### [What to produce]
With images removed, transcribe each record exactly as it appears.

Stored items
────────────────────
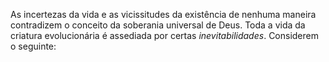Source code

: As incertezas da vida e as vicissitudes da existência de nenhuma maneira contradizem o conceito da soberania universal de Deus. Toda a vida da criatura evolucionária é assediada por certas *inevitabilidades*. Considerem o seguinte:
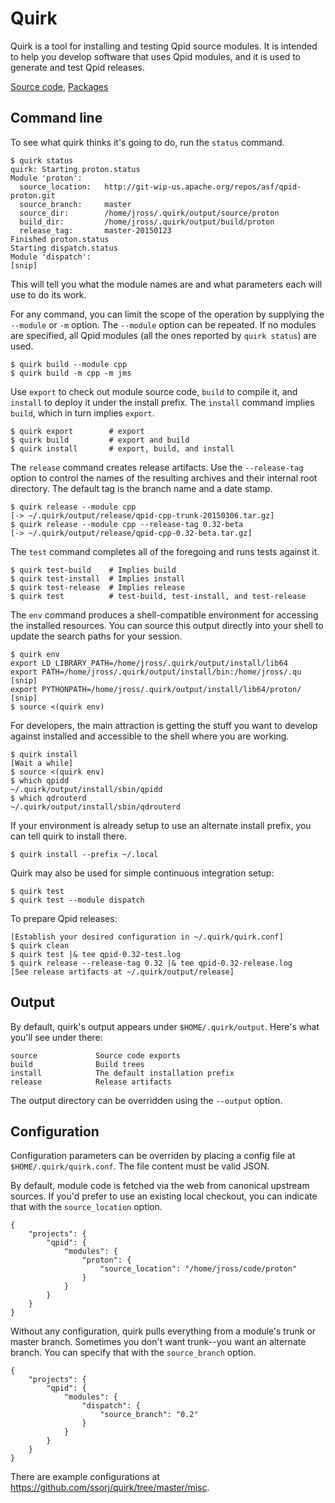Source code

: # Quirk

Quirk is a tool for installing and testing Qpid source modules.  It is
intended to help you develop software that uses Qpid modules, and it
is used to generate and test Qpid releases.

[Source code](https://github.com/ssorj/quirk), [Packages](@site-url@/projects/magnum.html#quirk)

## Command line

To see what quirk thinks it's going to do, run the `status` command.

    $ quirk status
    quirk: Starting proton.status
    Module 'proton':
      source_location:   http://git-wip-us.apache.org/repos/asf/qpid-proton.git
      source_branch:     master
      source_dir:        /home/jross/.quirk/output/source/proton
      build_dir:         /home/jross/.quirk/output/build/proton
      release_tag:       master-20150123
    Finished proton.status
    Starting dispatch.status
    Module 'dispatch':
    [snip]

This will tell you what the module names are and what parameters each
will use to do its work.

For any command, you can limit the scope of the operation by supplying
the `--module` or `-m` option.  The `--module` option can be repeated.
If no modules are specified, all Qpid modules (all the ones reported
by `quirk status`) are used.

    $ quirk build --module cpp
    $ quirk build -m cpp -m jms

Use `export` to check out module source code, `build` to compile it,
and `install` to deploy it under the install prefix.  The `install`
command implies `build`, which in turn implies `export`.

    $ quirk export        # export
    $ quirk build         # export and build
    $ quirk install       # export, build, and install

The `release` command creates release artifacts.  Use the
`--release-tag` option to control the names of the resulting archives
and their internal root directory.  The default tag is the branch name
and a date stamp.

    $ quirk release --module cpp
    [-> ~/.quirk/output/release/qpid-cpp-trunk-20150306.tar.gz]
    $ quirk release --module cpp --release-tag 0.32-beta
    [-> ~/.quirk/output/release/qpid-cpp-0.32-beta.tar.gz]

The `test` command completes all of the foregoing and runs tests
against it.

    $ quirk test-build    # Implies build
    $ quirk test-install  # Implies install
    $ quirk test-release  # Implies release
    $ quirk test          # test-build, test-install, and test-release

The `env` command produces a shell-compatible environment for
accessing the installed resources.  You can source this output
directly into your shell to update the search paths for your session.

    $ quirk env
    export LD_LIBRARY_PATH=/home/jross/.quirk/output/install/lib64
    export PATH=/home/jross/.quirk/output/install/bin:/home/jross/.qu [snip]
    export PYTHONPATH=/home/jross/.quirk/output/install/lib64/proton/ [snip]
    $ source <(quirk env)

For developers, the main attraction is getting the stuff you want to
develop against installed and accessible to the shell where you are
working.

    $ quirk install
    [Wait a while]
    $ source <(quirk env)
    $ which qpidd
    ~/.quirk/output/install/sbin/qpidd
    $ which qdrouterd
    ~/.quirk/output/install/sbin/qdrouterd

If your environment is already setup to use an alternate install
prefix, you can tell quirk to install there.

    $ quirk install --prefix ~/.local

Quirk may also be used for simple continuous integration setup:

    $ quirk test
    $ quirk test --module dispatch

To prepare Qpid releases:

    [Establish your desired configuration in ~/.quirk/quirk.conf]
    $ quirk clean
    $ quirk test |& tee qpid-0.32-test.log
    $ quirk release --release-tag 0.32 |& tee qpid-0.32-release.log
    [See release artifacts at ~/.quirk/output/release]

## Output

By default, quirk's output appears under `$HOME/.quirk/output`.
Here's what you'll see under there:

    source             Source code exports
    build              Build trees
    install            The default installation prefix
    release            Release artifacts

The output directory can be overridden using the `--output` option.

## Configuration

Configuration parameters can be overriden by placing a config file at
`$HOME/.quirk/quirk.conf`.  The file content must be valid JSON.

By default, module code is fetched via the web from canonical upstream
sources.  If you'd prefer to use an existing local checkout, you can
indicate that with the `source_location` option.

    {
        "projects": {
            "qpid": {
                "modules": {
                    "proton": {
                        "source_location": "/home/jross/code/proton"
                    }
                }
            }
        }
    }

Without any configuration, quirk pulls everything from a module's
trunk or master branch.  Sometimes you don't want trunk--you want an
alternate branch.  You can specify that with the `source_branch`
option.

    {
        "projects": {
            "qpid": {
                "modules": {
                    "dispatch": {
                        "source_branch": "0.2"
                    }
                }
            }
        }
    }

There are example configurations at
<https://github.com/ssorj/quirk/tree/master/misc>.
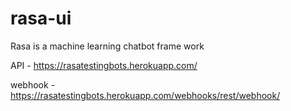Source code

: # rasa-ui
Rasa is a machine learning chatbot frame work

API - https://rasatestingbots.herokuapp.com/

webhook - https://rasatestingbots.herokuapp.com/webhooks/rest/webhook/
────────────────────
### [Result of the exercise]
Source code

: As incertezas da vida e as vicissitudes da existência de nenhuma maneira contradizem o conceito da soberania universal de Deus. Toda a vida da criatura evolucionária é assediada por certas *inevitabilidades*. Considerem o seguinte:
Source code

: # Quirk

Quirk is a tool for installing and testing Qpid source modules.  It is
intended to help you develop software that uses Qpid modules, and it
is used to generate and test Qpid releases.

[Source code](https://github.com/ssorj/quirk), [Packages](@site-url@/projects/magnum.html#quirk)

## Command line

To see what quirk thinks it's going to do, run the `status` command.

    $ quirk status
    quirk: Starting proton.status
    Module 'proton':
      source_location:   http://git-wip-us.apache.org/repos/asf/qpid-proton.git
      source_branch:     master
      source_dir:        /home/jross/.quirk/output/source/proton
      build_dir:         /home/jross/.quirk/output/build/proton
      release_tag:       master-20150123
    Finished proton.status
    Starting dispatch.status
    Module 'dispatch':
    [snip]

This will tell you what the module names are and what parameters each
will use to do its work.

For any command, you can limit the scope of the operation by supplying
the `--module` or `-m` option.  The `--module` option can be repeated.
If no modules are specified, all Qpid modules (all the ones reported
by `quirk status`) are used.

    $ quirk build --module cpp
    $ quirk build -m cpp -m jms

Use `export` to check out module source code, `build` to compile it,
and `install` to deploy it under the install prefix.  The `install`
command implies `build`, which in turn implies `export`.

    $ quirk export        # export
    $ quirk build         # export and build
    $ quirk install       # export, build, and install

The `release` command creates release artifacts.  Use the
`--release-tag` option to control the names of the resulting archives
and their internal root directory.  The default tag is the branch name
and a date stamp.

    $ quirk release --module cpp
    [-> ~/.quirk/output/release/qpid-cpp-trunk-20150306.tar.gz]
    $ quirk release --module cpp --release-tag 0.32-beta
    [-> ~/.quirk/output/release/qpid-cpp-0.32-beta.tar.gz]

The `test` command completes all of the foregoing and runs tests
against it.

    $ quirk test-build    # Implies build
    $ quirk test-install  # Implies install
    $ quirk test-release  # Implies release
    $ quirk test          # test-build, test-install, and test-release

The `env` command produces a shell-compatible environment for
accessing the installed resources.  You can source this output
directly into your shell to update the search paths for your session.

    $ quirk env
    export LD_LIBRARY_PATH=/home/jross/.quirk/output/install/lib64
    export PATH=/home/jross/.quirk/output/install/bin:/home/jross/.qu [snip]
    export PYTHONPATH=/home/jross/.quirk/output/install/lib64/proton/ [snip]
    $ source <(quirk env)

For developers, the main attraction is getting the stuff you want to
develop against installed and accessible to the shell where you are
working.

    $ quirk install
    [Wait a while]
    $ source <(quirk env)
    $ which qpidd
    ~/.quirk/output/install/sbin/qpidd
    $ which qdrouterd
    ~/.quirk/output/install/sbin/qdrouterd

If your environment is already setup to use an alternate install
prefix, you can tell quirk to install there.

    $ quirk install --prefix ~/.local

Quirk may also be used for simple continuous integration setup:

    $ quirk test
    $ quirk test --module dispatch

To prepare Qpid releases:

    [Establish your desired configuration in ~/.quirk/quirk.conf]
    $ quirk clean
    $ quirk test |& tee qpid-0.32-test.log
    $ quirk release --release-tag 0.32 |& tee qpid-0.32-release.log
    [See release artifacts at ~/.quirk/output/release]

## Output

By default, quirk's output appears under `$HOME/.quirk/output`.
Here's what you'll see under there:

    source             Source code exports
    build              Build trees
    install            The default installation prefix
    release            Release artifacts

The output directory can be overridden using the `--output` option.

## Configuration

Configuration parameters can be overriden by placing a config file at
`$HOME/.quirk/quirk.conf`.  The file content must be valid JSON.

By default, module code is fetched via the web from canonical upstream
sources.  If you'd prefer to use an existing local checkout, you can
indicate that with the `source_location` option.

    {
        "projects": {
            "qpid": {
                "modules": {
                    "proton": {
                        "source_location": "/home/jross/code/proton"
                    }
                }
            }
        }
    }

Without any configuration, quirk pulls everything from a module's
trunk or master branch.  Sometimes you don't want trunk--you want an
alternate branch.  You can specify that with the `source_branch`
option.

    {
        "projects": {
            "qpid": {
                "modules": {
                    "dispatch": {
                        "source_branch": "0.2"
                    }
                }
            }
        }
    }

There are example configurations at
<https://github.com/ssorj/quirk/tree/master/misc>.
Source code

: # rasa-ui
Rasa is a machine learning chatbot frame work

API - https://rasatestingbots.herokuapp.com/

webhook - https://rasatestingbots.herokuapp.com/webhooks/rest/webhook/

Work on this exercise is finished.